Röntgen bekam den ersten Nobelpreis für Physik

Der Physik-Nobelpreis wird seit 1901 vergeben. Die erste Auszeichnung erhielt der deutsche Physiker Wilhelm Conrad Röntgen für die Entdeckung der „X-Strahlen“, der später nach ihm benannten Röntgenstrahlen. Die Preisträger der vergangenen zehn Jahre waren:

  • 2019: Der kanadisch-amerikanische Kosmologe James Peebles für Erkenntnisse zur Entwicklung des Universums sowie die Schweizer Astronomen Michel Mayor und Didier Queloz. Sie entdeckten den ersten Exoplaneten, der um einen sonnenähnlichen Stern kreist.
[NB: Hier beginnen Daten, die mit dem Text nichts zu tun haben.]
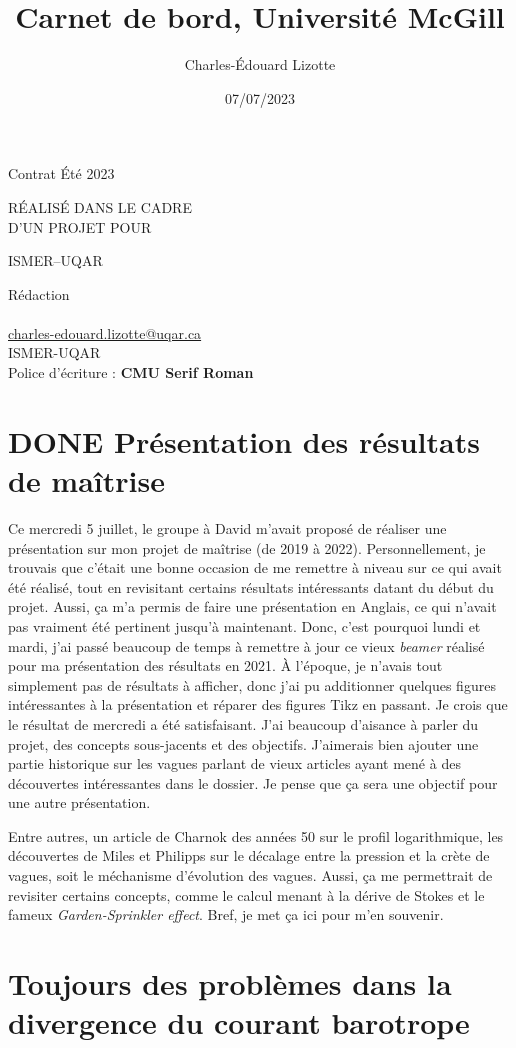 \documentclass[10pt]{report}
\author{Charles-Édouard Lizotte}
\date{07/07/2023}
\title{Carnet de bord, Université McGill}
\makeatletter
\numberwithin{equation}{section}
\newcommand{\mytitlepage}{
\begin{titlepage}
\begin{center}
{\Huge Contrat Été 2023 \par}
\vspace{2cm}
{\Huge \MakeUppercase{\thetitle} \par}
\vspace{2cm}
RÉALISÉ DANS LE CADRE\\ D'UN PROJET POUR \par
\vspace{2cm}
{\Huge ISMER--UQAR \par}
\vspace{2cm}
{\thedate}
\end{center}
\vfill
Rédaction \\
{\theauthor}\\
\url{charles-edouard.lizotte@uqar.ca}\\
ISMER-UQAR\\
Police d'écriture : \textbf{CMU Serif Roman}
\end{titlepage}
}
\makeatother
\begin{document}
\mytitlepage
\tableofcontents\newpage



\section{{\bfseries\sffamily DONE} Présentation des résultats de maîtrise}
\label{sec:orgd2a40ff}
Ce mercredi 5 juillet, le groupe à David m'avait proposé de réaliser une présentation sur mon projet de maîtrise (de 2019 à 2022).
Personnellement, je trouvais que c'était une bonne occasion de me remettre à niveau sur ce qui avait été réalisé, tout en revisitant certains résultats intéressants datant du début du projet.
Aussi, ça m'a permis de faire une présentation en Anglais, ce qui n'avait pas vraiment été pertinent jusqu'à maintenant.
Donc, c'est pourquoi lundi et mardi, j'ai passé beaucoup de temps à remettre à jour ce vieux \emph{beamer} réalisé pour ma présentation des résultats en 2021.
À l'époque, je n'avais tout simplement pas de résultats à afficher, donc j'ai pu additionner quelques figures intéressantes à la présentation et réparer des figures Tikz en passant.
Je crois que le résultat de mercredi a été satisfaisant.
J'ai beaucoup d'aisance à parler du projet, des concepts sous-jacents et des objectifs.
J'aimerais bien ajouter une partie historique sur les vagues parlant de vieux articles ayant mené à des découvertes intéressantes dans le dossier.
Je pense que ça sera une objectif pour une autre présentation.\bigskip

Entre autres, un article de Charnok des années 50 sur le profil logarithmique, les découvertes de Miles et Philipps sur le décalage entre la pression et la crète de vagues, soit le méchanisme d'évolution des vagues.
Aussi, ça me permettrait de revisiter certains concepts, comme le calcul menant à la dérive de Stokes et le fameux \emph{Garden-Sprinkler effect}.
Bref, je met ça ici pour m'en souvenir.

\section{Toujours des problèmes dans la divergence du courant barotrope}
\label{sec:org1c0fe91}
\end{document}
  • 2018: Die Laserphysiker Arthur Ashkin (USA), Gérard Mourou (Frankreich) und Donna Strickland (Kanada) für die Entwicklung präziser Werkzeuge aus Licht.
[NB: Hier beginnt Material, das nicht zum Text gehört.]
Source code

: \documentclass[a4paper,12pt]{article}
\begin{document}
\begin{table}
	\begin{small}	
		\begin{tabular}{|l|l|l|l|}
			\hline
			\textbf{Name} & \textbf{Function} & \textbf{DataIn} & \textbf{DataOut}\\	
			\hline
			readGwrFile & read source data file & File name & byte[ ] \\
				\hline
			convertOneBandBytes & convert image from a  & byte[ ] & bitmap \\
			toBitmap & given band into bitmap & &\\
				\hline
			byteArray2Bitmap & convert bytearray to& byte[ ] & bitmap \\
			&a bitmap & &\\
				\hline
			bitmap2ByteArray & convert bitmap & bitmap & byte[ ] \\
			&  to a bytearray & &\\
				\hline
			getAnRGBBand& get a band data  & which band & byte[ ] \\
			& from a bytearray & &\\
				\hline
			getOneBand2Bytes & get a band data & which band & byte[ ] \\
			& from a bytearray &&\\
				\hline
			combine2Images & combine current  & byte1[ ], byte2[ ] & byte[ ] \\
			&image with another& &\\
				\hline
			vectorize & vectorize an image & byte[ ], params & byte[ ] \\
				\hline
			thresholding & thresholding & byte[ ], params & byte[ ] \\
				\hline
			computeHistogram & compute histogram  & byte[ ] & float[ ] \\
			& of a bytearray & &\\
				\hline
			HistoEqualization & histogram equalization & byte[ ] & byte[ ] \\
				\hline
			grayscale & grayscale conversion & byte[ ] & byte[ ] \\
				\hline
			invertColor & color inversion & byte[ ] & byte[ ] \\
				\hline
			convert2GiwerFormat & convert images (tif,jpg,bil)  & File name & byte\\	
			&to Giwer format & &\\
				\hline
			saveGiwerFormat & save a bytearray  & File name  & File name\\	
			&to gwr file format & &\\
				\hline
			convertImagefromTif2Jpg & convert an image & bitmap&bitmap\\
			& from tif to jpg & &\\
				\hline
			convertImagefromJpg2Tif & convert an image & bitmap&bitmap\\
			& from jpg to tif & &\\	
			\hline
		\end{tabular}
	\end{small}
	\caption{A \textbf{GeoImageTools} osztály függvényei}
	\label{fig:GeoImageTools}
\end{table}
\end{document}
  • 2017: Die drei US-Forscher Rainer Weiss, Barry Barish und Kip Thorne für den direkten Nachweis von Gravitationswellen. Albert Einstein hatte das Phänomen bereits vorhergesagt.
  • 2016: Die gebürtigen Briten David Thouless, Duncan Haldane und Michael Kosterlitz. Sie haben exotische Zustände beschrieben, die eine Relevanz für Quantencomputer und neue Materialien haben könnten.
  • 2015: Der Japaner Takaaki Kajita und der Kanadier Arthur McDonald. Sie hatten nachgewiesen, dass Neutrinos eine Masse besitzen. Die winzigen neutralen Elementarteilchen durchströmen das All und selbst Mauern.
  • 2014: Die gebürtigen Japaner Isamu Akasaki, Hiroshi Amano und Shuji Nakamura für die Erfindung hocheffizienter Lichtquellen. Die blau leuchtenden Dioden ermöglichen helle und energiesparende LEDs.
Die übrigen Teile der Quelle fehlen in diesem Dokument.